The US economy grew in the April-July quarter at an annualized 1.1 per cent, well short of Wall Street expectations. The disappointing performance followed a first quarter in which expansion was just 0.8 per cent at an annual rate, according to the federal Bureau of Economic Analysis.
Chairwoman Janet Yellen said that Fed participants now see the neutral interest rate - or the monetary policy that would spur neither expansion nor contraction - as "currently quite low by historical standards." Therefore, the present rate below 0.5 per cent is "only modestly accommodative," she said.
The Fed's lack of action Wednesday "does not reflect a lack of confidence in the economy," Yellen said.
"But with labour market slack being taken up at a somewhat slower pace than in previous years, scope for some further improvement in the labor market remaining, and inflation continuing to run below our 2-per-cent target, we chose to wait for further evidence of continued progress toward our objectives."
The July employment report - which came out after the Fed's last meeting on July 26-27 - was strong, but August payroll data from the Bureau of Labour Statistics was weak, as the unemployment rate held steady at 4.9 per cent.
The Fed statement said that economic expansion "has picked up from the modest pace seen in the first half of this year," with "solid" job gains and strong growth in household spending.
Persistent very low inflation is due "partly" to past declines in energy prices and the stronger dollar, which has made imports less expensive for US consumers, the statement said.
Earlier Wednesday, the Bank of Japan announced a new tactic in its own long-running attempts to stoke inflation. While continuing massive bond purchases, the central bank announced a policy to keep yields on government bonds stable at about zero, in hopes of forcing investors to seek returns in the real economy.
Japan has struggled for two decades to escape recurring deflationary cycles and spark economic growth.

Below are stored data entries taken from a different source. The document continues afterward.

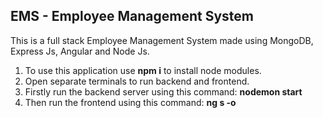 ## EMS - Employee Management System

This is a full stack Employee Management System made using MongoDB, Express Js, Angular and Node Js. 
1. To use this application use **npm i** to install node modules.
2. Open separate terminals to run backend and frontend.
3. Firstly run the backend server using this command: 
**nodemon start**
4. Then run the frontend using this command:
**ng s -o**
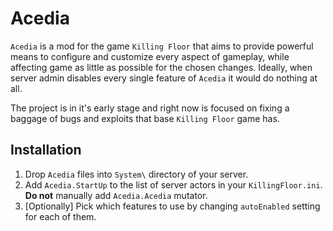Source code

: # Acedia

`Acedia` is a mod for the game `Killing Floor` that aims to provide powerful means to configure and customize every aspect of gameplay, while affecting game as little as possible for the chosen changes. Ideally, when server admin disables every single feature of `Acedia` it would do nothing at all.

The project is in it's early stage and right now is focused on fixing a baggage of bugs and exploits that base `Killing Floor` game has.

## Installation

1. Drop `Acedia` files into `System\` directory of your server.
2. Add `Acedia.StartUp` to the list of server actors in your `KillingFloor.ini`.
**Do not** manually add `Acedia.Acedia` mutator.
3. [Optionally] Pick which features to use by changing `autoEnabled` setting for each of them.
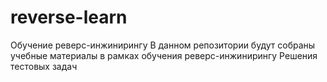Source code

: # reverse-learn
Обучение реверс-инжинирингу
В данном репозитории будут собраны учебные материалы в рамках обучения реверс-инжинирингу
Решения тестовых задач
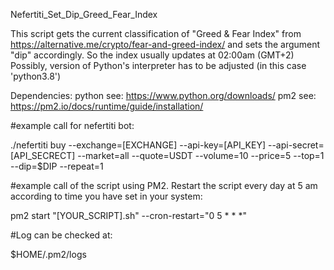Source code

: Nefertiti_Set_Dip_Greed_Fear_Index

This script gets the current classification of "Greed &amp; Fear Index"
from https://alternative.me/crypto/fear-and-greed-index/ and sets the argument "dip" accordingly.
So the index usually updates at 02:00am (GMT+2)
Possibly, version of Python's interpreter has to be adjusted (in this case 'python3.8')


Dependencies: 
python see: https://www.python.org/downloads/
pm2 see: https://pm2.io/docs/runtime/guide/installation/


#example call for nefertiti bot:

./nefertiti buy --exchange=[EXCHANGE] --api-key=[API_KEY] --api-secret=[API_SECRECT] --market=all --quote=USDT --volume=10 --price=5 --top=1 --dip=$DIP --repeat=1

#example call of the script using PM2. Restart the script every day at 5 am according to time you have set in your system:

pm2 start "[YOUR_SCRIPT].sh" --cron-restart="0 5 * * *"

#Log can be checked at: 

$HOME/.pm2/logs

Also Wednesday, the Organization for Economic Cooperation and Development (OECD) warned that the global economy is continuing to drag due to weak trade growth and the distorting effects of monetary policy on financial markets.
The Paris-based think tank said the global economy remains in a "low growth trap," partially exacerbated by monetary policy that distorts financial markets by keeping interest rates exceptionally low.
"Monetary policy is becoming over-burdened," OECD chief economist Catherine Mann said. "Countries must implement fiscal and structural policy actions to reduce the over-reliance on central banks and ensure opportunity and prosperity for future generations."